MaQueen Wed 12-Oct-16 16:53:48

Our DDs have to clear table after dinner and load/unload dishwasher

Make their beds before going to school.

They can have as much screen time as they want, so long as they keep hitting all their tracking targets at school.

Be considerate and be respectful and be polite, please.

9pm bedtime on a school night.

Must eat 2 pieces of fruit per day.

Do NOT use Mummy's very expensive make up (epic fail on this one).

BowieFan Wed 12-Oct-16 17:32:38

Our rules for our twins (14) are:

*Homework when you get it, not the night before it's due
*Tidy up after yourself
*Anything you want washed has to be in the laundry basket by Wednesday afternoon
*If you're going to be home late, text me or dad and let us know
*If you're bringing a friend home, TELL THEIR PARENTS
*Just act the way you think we would be proud of.
*Do not steal mum's galaxy, I will genuinely kill you.
*Don't let the dog eat your leftovers, you know she'll be sick.

That's it really. I'm sure there are some unspoken rules like "If you're going to have a massive party (unlikely) then please at least repair any broken windows and tell the police that we are formally reversing your adoption." (This is a joke between us, obviously!)
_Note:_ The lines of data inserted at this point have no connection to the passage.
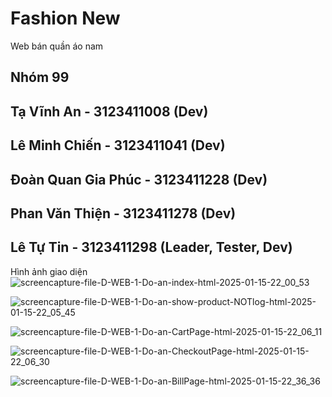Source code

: # Fashion New
  Web bán quần áo nam  
## Nhóm 99
## Tạ Vĩnh An - 3123411008  (Dev) 
## Lê Minh Chiến - 3123411041  (Dev) 
## Đoàn Quan Gia Phúc - 3123411228  (Dev) 
## Phan Văn Thiện - 3123411278  (Dev) 
## Lê Tự Tin - 3123411298 (Leader, Tester, Dev) 



Hình ảnh giao diện
![screencapture-file-D-WEB-1-Do-an-index-html-2025-01-15-22_00_53](https://github.com/user-attachments/assets/dda8f3aa-b229-4ccd-a2c6-00025d986431)





![screencapture-file-D-WEB-1-Do-an-show-product-NOTlog-html-2025-01-15-22_05_45](https://github.com/user-attachments/assets/21a2548c-cb08-485d-9598-0b936ece05bf)




![screencapture-file-D-WEB-1-Do-an-CartPage-html-2025-01-15-22_06_11](https://github.com/user-attachments/assets/02273111-d557-4ffe-bce6-1a18921c7e7c)





![screencapture-file-D-WEB-1-Do-an-CheckoutPage-html-2025-01-15-22_06_30](https://github.com/user-attachments/assets/d489fb23-2fdd-47bd-96cd-b37feb397d30)





![screencapture-file-D-WEB-1-Do-an-BillPage-html-2025-01-15-22_36_36](https://github.com/user-attachments/assets/e1ef810e-582f-4ddf-b195-d6e7380ea7d6)







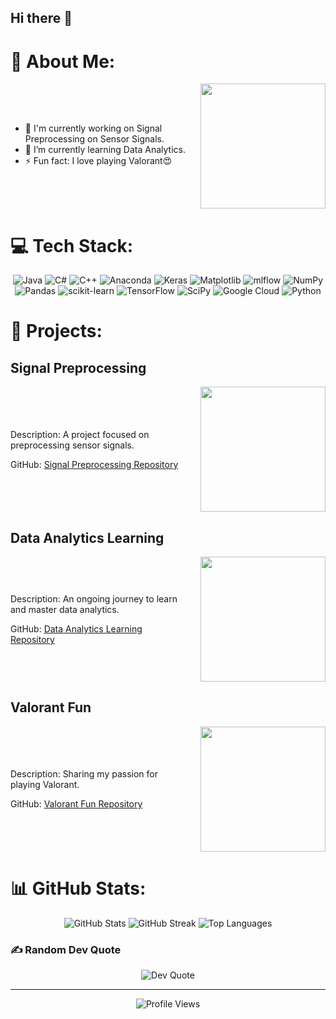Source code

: ## Hi there 👋

<!--
**krngrover6/krngrover6** is a ✨ _special_ ✨ repository because its `README.md` (this file) appears on your GitHub profile.
-->

# 💫 About Me:
<div style="display: flex; align-items: center;">
  <div style="flex: 1;">
    <ul>
      <li>🔭 I'm currently working on Signal Preprocessing on Sensor Signals.</li>
      <li>🌱 I’m currently learning Data Analytics.</li>
      <li>⚡ Fun fact: I love playing Valorant😍</li>
    </ul>
  </div>
  <img src="https://media.giphy.com/media/3oKIPtjElfqwMOTbH2/giphy.gif" width="200" style="margin-left: 20px;" />
</div>

# 💻 Tech Stack:
<p align="center">
  <img src="https://img.shields.io/badge/java-%23ED8B00.svg?style=for-the-badge&logo=openjdk&logoColor=white" alt="Java"/>
  <img src="https://img.shields.io/badge/c%23-%23239120.svg?style=for-the-badge&logo=csharp&logoColor=white" alt="C#"/>
  <img src="https://img.shields.io/badge/c++-%2300599C.svg?style=for-the-badge&logo=c%2B%2B&logoColor=white" alt="C++"/>
  <img src="https://img.shields.io/badge/Anaconda-%2344A833.svg?style=for-the-badge&logo=anaconda&logoColor=white" alt="Anaconda"/>
  <img src="https://img.shields.io/badge/Keras-%23D00000.svg?style=for-the-badge&logo=Keras&logoColor=white" alt="Keras"/>
  <img src="https://img.shields.io/badge/Matplotlib-%23ffffff.svg?style=for-the-badge&logo=Matplotlib&logoColor=black" alt="Matplotlib"/>
  <img src="https://img.shields.io/badge/mlflow-%23d9ead3.svg?style=for-the-badge&logo=numpy&logoColor=blue" alt="mlflow"/>
  <img src="https://img.shields.io/badge/numpy-%23013243.svg?style=for-the-badge&logo=numpy&logoColor=white" alt="NumPy"/>
  <img src="https://img.shields.io/badge/pandas-%23150458.svg?style=for-the-badge&logo=pandas&logoColor=white" alt="Pandas"/>
  <img src="https://img.shields.io/badge/scikit--learn-%23F7931E.svg?style=for-the-badge&logo=scikit-learn&logoColor=white" alt="scikit-learn"/>
  <img src="https://img.shields.io/badge/TensorFlow-%23FF6F00.svg?style=for-the-badge&logo=TensorFlow&logoColor=white" alt="TensorFlow"/>
  <img src="https://img.shields.io/badge/SciPy-%230C55A5.svg?style=for-the-badge&logo=scipy&logoColor=%white" alt="SciPy"/>
  <img src="https://img.shields.io/badge/GoogleCloud-%234285F4.svg?style=for-the-badge&logo=google-cloud&logoColor=white" alt="Google Cloud"/>
  <img src="https://img.shields.io/badge/python-3670A0?style=for-the-badge&logo=python&logoColor=ffdd54" alt="Python"/>
</p>

# 🚀 Projects:
## Signal Preprocessing
<div style="display: flex; align-items: center;">
  <div style="flex: 1;">
    <p>Description: A project focused on preprocessing sensor signals.</p>
    <p>GitHub: <a href="https://github.com/yourusername/project1">Signal Preprocessing Repository</a></p>
  </div align ='right'>
  <img src="https://media.giphy.com/media/l0HlOvJ7yaacpuSas/giphy.gif" width="200" style="margin-left: 20px;" />
</div>

## Data Analytics Learning
<div style="display: flex; align-items: center;">
  <div style="flex: 1;">
    <p>Description: An ongoing journey to learn and master data analytics.</p>
    <p>GitHub: <a href="https://github.com/yourusername/project2">Data Analytics Learning Repository</a></p>
  </div>
  <img src="https://media.giphy.com/media/3o6ZtpxSZbQRRnwCKQ/giphy.gif" width="200" style="margin-left: 20px;" />
</div>

## Valorant Fun
<div style="display: flex; align-items: center;">
  <div style="flex: 1;">
    <p>Description: Sharing my passion for playing Valorant.</p>
    <p>GitHub: <a href="https://github.com/yourusername/project3">Valorant Fun Repository</a></p>
  </div>
  <img src="https://media.giphy.com/media/QXkfNbnqAHgz7jyL2k/giphy.gif" width="200" style="margin-left: 20px;" />
</div>

# 📊 GitHub Stats:
<p align="center">
  <img src="https://github-readme-stats.vercel.app/api?username=krngrover6&theme=dark&hide_border=false&include_all_commits=false&count_private=false" alt="GitHub Stats"/>
  <img src="https://github-readme-streak-stats.herokuapp.com/?user=krngrover6&theme=dark&hide_border=false" alt="GitHub Streak"/>
  <img src="https://github-readme-stats.vercel.app/api/top-langs/?username=krngrover6&theme=dark&hide_border=false&include_all_commits=false&count_private=false&layout=compact" alt="Top Languages"/>
</p>

### ✍️ Random Dev Quote
<p align="center">
  <img src="https://quotes-github-readme.vercel.app/api?type=horizontal&theme=radical" alt="Dev Quote"/>
</p>

---

<p align="center">
  <img src="https://visitcount.itsvg.in/api?id=krngrover6&icon=1&color=0" alt="Profile Views"/>
</p>

<!-- Proudly created with GPRM ( https://gprm.itsvg.in ) -->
BowieFan Wed 12-Oct-16 17:35:08

But really, they're not explicit rules, the only ones I have to keep reminding them of are nicking my chocolate and not giving the dog your leftovers. They never seem to learn that one!

Oh I do have to remind DS2 to text us if he's changing his plans, but only because he's on the autistic spectrum and it wouldn't occur to him otherwise. (As we found out when we were worrying where he was at 7pm one night - should have been home at 5 - only to find out he'd gone to my mum's!)

BowieFan Wed 12-Oct-16 17:39:31

As an aside, I think we've done well with our kids. I remember being far more rebellious at their age, but one of my friends who's a child psychologist said the new way to rebel is by basically being straight edge and boring. I remember at their age going out on a weekend in a miniskirt and just laughing sarcastically when my dad said he'd be waiting up for me to get home. It was a different time, full of white lightning and silk cut cigarettes.

Iamcoolok Wed 12-Oct-16 17:52:21

just saying as a 17 year old,

having rules I find unfair and stupid makes me more likely to break them so dont just impose new ones without talking and giving a reason why

ChickenSalad Thu 13-Oct-16 05:54:42

I would restrict screen time if it is affecting their health, education or family relationships in some way but if they are fitting it in with everything else then I wouldn't make it an issue.

loveyouradvice Thu 13-Oct-16 08:39:43

Such great advice and feedback from everyone - thank you!

More than anything it's reassuring me that I'm doing okay as a mum - life moves so fast I often think I am missing stuff....

No motorcycles - because I had two friends die before their 21st birthdays on their motorbikes & I know how dangerous they are - DD godmum told me this was the only rule she gave her DS as a late teen and because it was the only one it stuck.... so following her advice and my fears...

And me too re strict rules and parents - it meant I lied and found ways round them... so so agree about rules that make sense ... and so glad most of you have implicit rules rather than fixed ones....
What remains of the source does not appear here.